Task to carry out: Would you write out all of the data exactly as it appears below?

Available data:
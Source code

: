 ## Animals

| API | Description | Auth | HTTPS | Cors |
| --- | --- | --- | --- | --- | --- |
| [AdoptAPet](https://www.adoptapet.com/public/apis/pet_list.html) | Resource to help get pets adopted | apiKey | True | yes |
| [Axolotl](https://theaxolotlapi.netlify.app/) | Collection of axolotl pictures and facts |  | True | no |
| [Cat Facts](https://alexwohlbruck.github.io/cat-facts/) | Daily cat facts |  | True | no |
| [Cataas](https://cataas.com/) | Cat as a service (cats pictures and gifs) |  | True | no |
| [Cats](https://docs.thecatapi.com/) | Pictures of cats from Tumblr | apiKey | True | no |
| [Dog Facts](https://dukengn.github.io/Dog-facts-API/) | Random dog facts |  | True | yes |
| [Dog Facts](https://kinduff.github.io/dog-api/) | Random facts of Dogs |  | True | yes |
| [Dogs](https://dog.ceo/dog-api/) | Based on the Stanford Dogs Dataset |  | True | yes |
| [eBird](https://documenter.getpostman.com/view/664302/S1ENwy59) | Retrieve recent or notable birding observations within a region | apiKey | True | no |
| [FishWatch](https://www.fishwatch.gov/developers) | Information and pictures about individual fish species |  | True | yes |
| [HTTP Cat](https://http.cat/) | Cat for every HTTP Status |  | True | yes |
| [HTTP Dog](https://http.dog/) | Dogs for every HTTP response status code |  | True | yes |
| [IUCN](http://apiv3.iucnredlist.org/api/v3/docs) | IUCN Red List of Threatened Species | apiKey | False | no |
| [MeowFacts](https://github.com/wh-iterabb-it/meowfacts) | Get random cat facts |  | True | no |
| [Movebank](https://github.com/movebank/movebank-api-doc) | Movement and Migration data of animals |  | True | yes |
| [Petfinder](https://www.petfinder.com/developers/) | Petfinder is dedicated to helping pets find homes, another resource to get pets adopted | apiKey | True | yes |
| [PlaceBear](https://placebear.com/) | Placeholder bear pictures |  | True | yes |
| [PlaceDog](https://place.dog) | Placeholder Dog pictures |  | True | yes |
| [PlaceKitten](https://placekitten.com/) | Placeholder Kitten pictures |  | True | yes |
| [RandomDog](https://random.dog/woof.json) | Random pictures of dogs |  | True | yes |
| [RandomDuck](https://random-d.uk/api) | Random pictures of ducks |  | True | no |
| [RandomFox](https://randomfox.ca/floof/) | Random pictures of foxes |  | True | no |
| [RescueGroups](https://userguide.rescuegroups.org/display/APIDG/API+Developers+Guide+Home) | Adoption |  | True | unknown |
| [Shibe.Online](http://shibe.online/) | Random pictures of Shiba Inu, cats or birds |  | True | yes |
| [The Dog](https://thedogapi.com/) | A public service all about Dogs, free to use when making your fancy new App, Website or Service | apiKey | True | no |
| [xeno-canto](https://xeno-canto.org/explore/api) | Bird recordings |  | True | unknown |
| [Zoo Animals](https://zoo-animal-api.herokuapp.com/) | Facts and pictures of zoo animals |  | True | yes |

Response to the task:
Source code

: ## Animals

| API | Description | Auth | HTTPS | Cors |
| --- | --- | --- | --- | --- | --- |
| [AdoptAPet](https://www.adoptapet.com/public/apis/pet_list.html) | Resource to help get pets adopted | apiKey | True | yes |
| [Axolotl](https://theaxolotlapi.netlify.app/) | Collection of axolotl pictures and facts |  | True | no |
| [Cat Facts](https://alexwohlbruck.github.io/cat-facts/) | Daily cat facts |  | True | no |
| [Cataas](https://cataas.com/) | Cat as a service (cats pictures and gifs) |  | True | no |
| [Cats](https://docs.thecatapi.com/) | Pictures of cats from Tumblr | apiKey | True | no |
| [Dog Facts](https://dukengn.github.io/Dog-facts-API/) | Random dog facts |  | True | yes |
| [Dog Facts](https://kinduff.github.io/dog-api/) | Random facts of Dogs |  | True | yes |
| [Dogs](https://dog.ceo/dog-api/) | Based on the Stanford Dogs Dataset |  | True | yes |
| [eBird](https://documenter.getpostman.com/view/664302/S1ENwy59) | Retrieve recent or notable birding observations within a region | apiKey | True | no |
| [FishWatch](https://www.fishwatch.gov/developers) | Information and pictures about individual fish species |  | True | yes |
| [HTTP Cat](https://http.cat/) | Cat for every HTTP Status |  | True | yes |
| [HTTP Dog](https://http.dog/) | Dogs for every HTTP response status code |  | True | yes |
| [IUCN](http://apiv3.iucnredlist.org/api/v3/docs) | IUCN Red List of Threatened Species | apiKey | False | no |
| [MeowFacts](https://github.com/wh-iterabb-it/meowfacts) | Get random cat facts |  | True | no |
| [Movebank](https://github.com/movebank/movebank-api-doc) | Movement and Migration data of animals |  | True | yes |
| [Petfinder](https://www.petfinder.com/developers/) | Petfinder is dedicated to helping pets find homes, another resource to get pets adopted | apiKey | True | yes |
| [PlaceBear](https://placebear.com/) | Placeholder bear pictures |  | True | yes |
| [PlaceDog](https://place.dog) | Placeholder Dog pictures |  | True | yes |
| [PlaceKitten](https://placekitten.com/) | Placeholder Kitten pictures |  | True | yes |
| [RandomDog](https://random.dog/woof.json) | Random pictures of dogs |  | True | yes |
| [RandomDuck](https://random-d.uk/api) | Random pictures of ducks |  | True | no |
| [RandomFox](https://randomfox.ca/floof/) | Random pictures of foxes |  | True | no |
| [RescueGroups](https://userguide.rescuegroups.org/display/APIDG/API+Developers+Guide+Home) | Adoption |  | True | unknown |
| [Shibe.Online](http://shibe.online/) | Random pictures of Shiba Inu, cats or birds |  | True | yes |
| [The Dog](https://thedogapi.com/) | A public service all about Dogs, free to use when making your fancy new App, Website or Service | apiKey | True | no |
| [xeno-canto](https://xeno-canto.org/explore/api) | Bird recordings |  | True | unknown |
| [Zoo Animals](https://zoo-animal-api.herokuapp.com/) | Facts and pictures of zoo animals |  | True | yes |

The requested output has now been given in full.